Biographical information | Biography (by University of Massachusetts Boston)
Photojournalist François Sully, born in 1927 or 1928 in France, fought against the Nazis in the French Resistance as a teenager. He later joined the French Army which assigned him to Vietnam. After choosing to be discharged in Saigon in 1947, Sully became a correspondent for both Vietnamese and French publications including the French magazine Southeast Asia. By 1959, Sully was working for UPI. He wrote articles for Time and his photographs were carried by Black Star until Newsweek hired him in early 1961.
In September 1962, South Vietnamese President Ngo Dinh Diem expelled Sully. Unofficially, Diem intended the expulsion to serve as a warning to all journalists reporting the failings of his U.S.-assisted war against the Viet Cong. Sully worked in bordering countries until Diem's November 1963 assasination, when he returned to Vietnam.

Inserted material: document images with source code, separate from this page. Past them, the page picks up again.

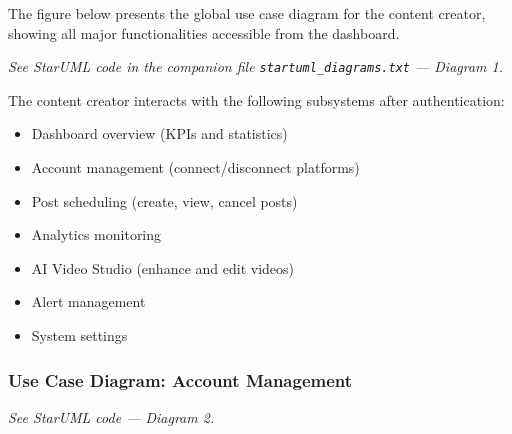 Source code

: The figure below presents the global use case diagram for the content creator, showing all major functionalities accessible from the dashboard.


\noindent\textit{See StarUML code in the companion file \texttt{startuml\_diagrams.txt} --- Diagram 1.}

\vspace{0.5cm}

The content creator interacts with the following subsystems after authentication:
\begin{itemize}
    \item Dashboard overview (KPIs and statistics)
    \item Account management (connect/disconnect platforms)
    \item Post scheduling (create, view, cancel posts)
    \item Analytics monitoring
    \item AI Video Studio (enhance and edit videos)
    \item Alert management
    \item System settings
\end{itemize}

\subsubsection*{Use Case Diagram: Account Management}


\noindent\textit{See StarUML code --- Diagram 2.}

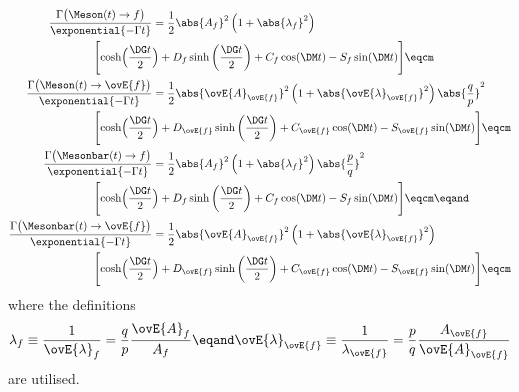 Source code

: \begin{equation}\label{eq:cpv_theory:flavour_physics:time_evolution:differential_decay_rates}
  \begin{split}
    \frac{\Gamma \bigl(\Meson   (t) \to       f \bigr)}{\exponential{-\Gamma t}} &= 
      \frac{1}{2} \abs{A_f}^2 \left( 1 + \abs{\lambda_f}^2 \right) \\
        \Biggl[ \cosh\Bigl(\frac{\DG t}{2}&\Bigr) + D_f \sinh\left(\frac{\DG t}{2}\right) + C_f \cos(\DM t) - S_f \sin(\DM t) \Biggr]\eqcm \\
    \frac{\Gamma \bigl(\Meson   (t) \to \ovE{f} \bigr)}{\exponential{-\Gamma t}} &= 
      \frac{1}{2} \abs{\ovE{A}_{\ovE{f}}}^2 \left( 1 + \abs{\ovE{\lambda}_{\ovE{f}}}^2 \right) \abs{\frac{q}{p}}^2 \\
        \Biggl[ \cosh\Bigl(\frac{\DG t}{2}&\Bigr) + D_{\ovE{f}} \sinh\left(\frac{\DG t}{2}\right) + C_{\ovE{f}} \cos(\DM t) - S_{\ovE{f}} \sin(\DM t) \Biggr]\eqcm \\
    \frac{\Gamma \bigl(\Mesonbar(t) \to       f \bigr)}{\exponential{-\Gamma t}} &= 
      \frac{1}{2} \abs{A_f}^2 \left( 1 + \abs{\lambda_f}^2 \right) \abs{\frac{p}{q}}^2 \\
        \Biggl[ \cosh\Bigl(\frac{\DG t}{2}&\Bigr) + D_f \sinh\left(\frac{\DG t}{2}\right) + C_f \cos(\DM t) - S_f \sin(\DM t) \Biggr]\eqcm\eqand \\
    \frac{\Gamma \bigl(\Mesonbar(t) \to \ovE{f} \bigr)}{\exponential{-\Gamma t}} &= 
      \frac{1}{2} \abs{\ovE{A}_{\ovE{f}}}^2 \left( 1 + \abs{\ovE{\lambda}_{\ovE{f}}}^2 \right) \\
        \Biggl[ \cosh\Bigl(\frac{\DG t}{2}&\Bigr) + D_{\ovE{f}} \sinh\left(\frac{\DG t}{2}\right) + C_{\ovE{f}} \cos(\DM t) - S_{\ovE{f}} \sin(\DM t) \Biggr]\eqcm \\
  \end{split}
\end{equation}
%
where the definitions
%
\begin{equation}\label{eq:cpv_theory:flavour_physics:time_evolution:lambdaf}
  \lambda_f               \equiv \frac{1}{\ovE{\lambda}_f}   = \frac{q}{p} \frac{\ovE{A}_f}{A_f} \eqand 
  \ovE{\lambda}_{\ovE{f}} \equiv \frac{1}{\lambda_{\ovE{f}}} = \frac{p}{q} \frac{A_{\ovE{f}}}{\ovE{A}_{\ovE{f}}}
\end{equation}
%
are utilised.


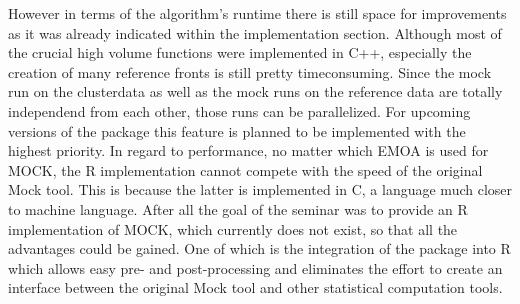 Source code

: \documentclass[parskip=half,DIV=14]{scrartcl}\usepackage[]{graphicx}\usepackage[]{color}
\begin{document}
However in terms of the algorithm's runtime there is still space for improvements as it was already indicated within the implementation section. Although most of the crucial high volume functions were implemented in C++, especially the creation of many reference fronts is still pretty timeconsuming. Since the mock run on the clusterdata as well as the mock runs on the reference data are totally independend from each other, those runs can be parallelized. For upcoming versions of the package this feature is planned to be implemented with the highest priority. In regard to performance, no matter which EMOA is used for MOCK, the R implementation cannot compete with the speed of the original Mock tool. This is because the latter is implemented in C, a language much closer to machine language. After all the goal of the seminar was to provide an R implementation of MOCK, which currently does not exist, so that all the advantages could be gained. One of which is the integration of the package into R which allows easy pre- and post-processing and eliminates the effort to create an interface between the original Mock tool and other statistical computation tools.
\printbibliography
\end{document}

Although Newsweek was Sully's primary employer until his death in a helicopter crash in March 1971, he also wrote for a number of other newsmagazines including The Nation and The New Republic. In 1967 and 1968, Sully wrote articles for McGraw-Hill's business-reporting service World News which distributed them to Business Week, Medical World News, Engineering News Record, and other publications. In addition to writing news stories and taking photographs, Sully wrote Age of the Guerilla: the New Warfare (New York: Parent's Magazine Press, 1968; reprinted by Avon, 1970) and compiled and edited We the Vietnamese: Voices from Vietnam (New York: Praeger, 1971).
For context, see Francis D. Faulkner's Bao Chi: The American News Media in Vietnam, 1960-1975 (Dissertation: University of Massachusetts, 1981; Ann Arbor, Michigan: University Microfilms International, 1981). For more biographical information, see Newsweek September 17, 1962, page 68, or March 8, 1971, page 75.
Papers & photographs
The papers of Francois Sully consist of stories Sully wrote for Newsweek and other newsmagazines, material he used in editing We the Vietnamese: voices from Vietnam, and subject files he used as background information for his newstories, including articles and clippings published in the United States and both South and North Vietnam, government and military press packages, captured documents, etc. This collection also contains contact sheets, negatives, and submission sheets Sully sent to Newsweek, color slides, and military publicity photographs.